GOAL OF THE EXERCISE:
Retype, word for word, every line from the one holding "- Builder = WISE_Builder_Component" through the one holding "- ask team to" in the entries below, both included, and only those lines.

DATASET EXTRACT:
§ §
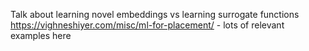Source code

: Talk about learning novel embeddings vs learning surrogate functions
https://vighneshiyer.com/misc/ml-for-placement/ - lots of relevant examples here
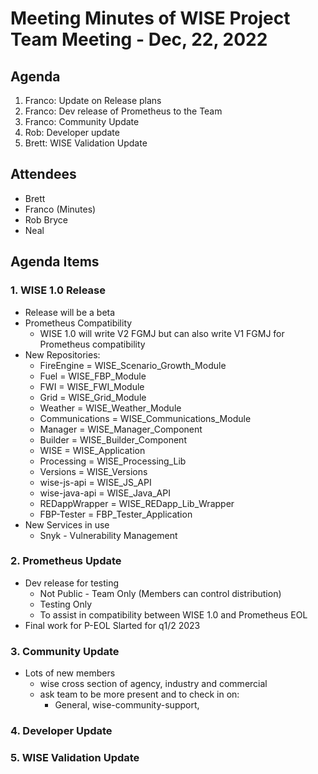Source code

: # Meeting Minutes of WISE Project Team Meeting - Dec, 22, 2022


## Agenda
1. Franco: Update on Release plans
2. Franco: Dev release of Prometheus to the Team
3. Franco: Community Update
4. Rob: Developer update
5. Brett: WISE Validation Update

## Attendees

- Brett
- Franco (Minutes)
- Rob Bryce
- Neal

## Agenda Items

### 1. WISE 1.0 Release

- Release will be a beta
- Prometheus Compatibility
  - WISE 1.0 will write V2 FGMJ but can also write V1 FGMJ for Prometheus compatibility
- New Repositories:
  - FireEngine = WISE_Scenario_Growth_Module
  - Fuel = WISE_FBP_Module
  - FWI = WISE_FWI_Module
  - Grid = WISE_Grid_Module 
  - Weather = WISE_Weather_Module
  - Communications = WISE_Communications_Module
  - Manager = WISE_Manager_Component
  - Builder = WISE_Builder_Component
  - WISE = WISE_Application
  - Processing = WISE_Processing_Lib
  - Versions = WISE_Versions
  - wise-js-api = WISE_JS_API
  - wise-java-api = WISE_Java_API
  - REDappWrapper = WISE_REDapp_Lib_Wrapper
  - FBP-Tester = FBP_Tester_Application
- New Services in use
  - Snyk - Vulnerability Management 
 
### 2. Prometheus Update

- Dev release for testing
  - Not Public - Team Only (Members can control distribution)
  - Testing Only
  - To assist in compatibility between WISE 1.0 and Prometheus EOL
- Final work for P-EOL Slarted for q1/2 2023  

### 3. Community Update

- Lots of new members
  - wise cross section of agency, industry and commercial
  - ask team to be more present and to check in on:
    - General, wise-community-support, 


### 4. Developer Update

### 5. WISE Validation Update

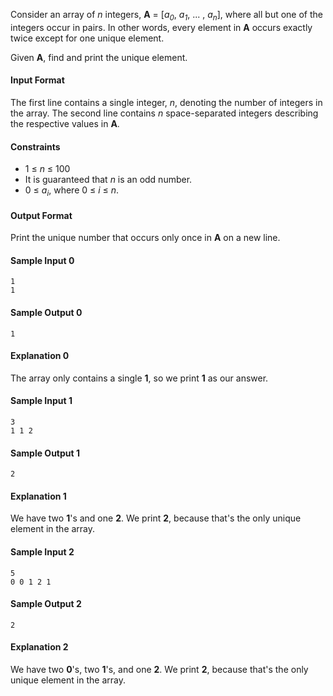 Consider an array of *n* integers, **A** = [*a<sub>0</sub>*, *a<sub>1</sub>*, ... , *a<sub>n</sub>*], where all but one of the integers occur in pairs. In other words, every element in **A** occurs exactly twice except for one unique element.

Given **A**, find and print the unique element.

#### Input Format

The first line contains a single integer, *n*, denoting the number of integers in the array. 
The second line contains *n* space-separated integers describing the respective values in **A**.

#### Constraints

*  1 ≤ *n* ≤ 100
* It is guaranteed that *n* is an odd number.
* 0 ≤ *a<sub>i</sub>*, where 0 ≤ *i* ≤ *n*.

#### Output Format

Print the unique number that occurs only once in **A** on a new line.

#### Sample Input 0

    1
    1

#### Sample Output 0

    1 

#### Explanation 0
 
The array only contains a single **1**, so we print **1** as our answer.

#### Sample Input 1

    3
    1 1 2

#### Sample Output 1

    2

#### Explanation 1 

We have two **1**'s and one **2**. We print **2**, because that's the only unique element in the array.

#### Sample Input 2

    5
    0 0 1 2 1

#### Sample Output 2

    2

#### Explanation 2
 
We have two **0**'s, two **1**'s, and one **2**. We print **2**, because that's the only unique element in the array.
§ §
OUTPUT BELOW:
  - Builder = WISE_Builder_Component
  - WISE = WISE_Application
  - Processing = WISE_Processing_Lib
  - Versions = WISE_Versions
  - wise-js-api = WISE_JS_API
  - wise-java-api = WISE_Java_API
  - REDappWrapper = WISE_REDapp_Lib_Wrapper
  - FBP-Tester = FBP_Tester_Application
- New Services in use
  - Snyk - Vulnerability Management 
 
### 2. Prometheus Update

- Dev release for testing
  - Not Public - Team Only (Members can control distribution)
  - Testing Only
  - To assist in compatibility between WISE 1.0 and Prometheus EOL
- Final work for P-EOL Slarted for q1/2 2023  

### 3. Community Update

- Lots of new members
  - wise cross section of agency, industry and commercial
  - ask team to be more present and to check in on:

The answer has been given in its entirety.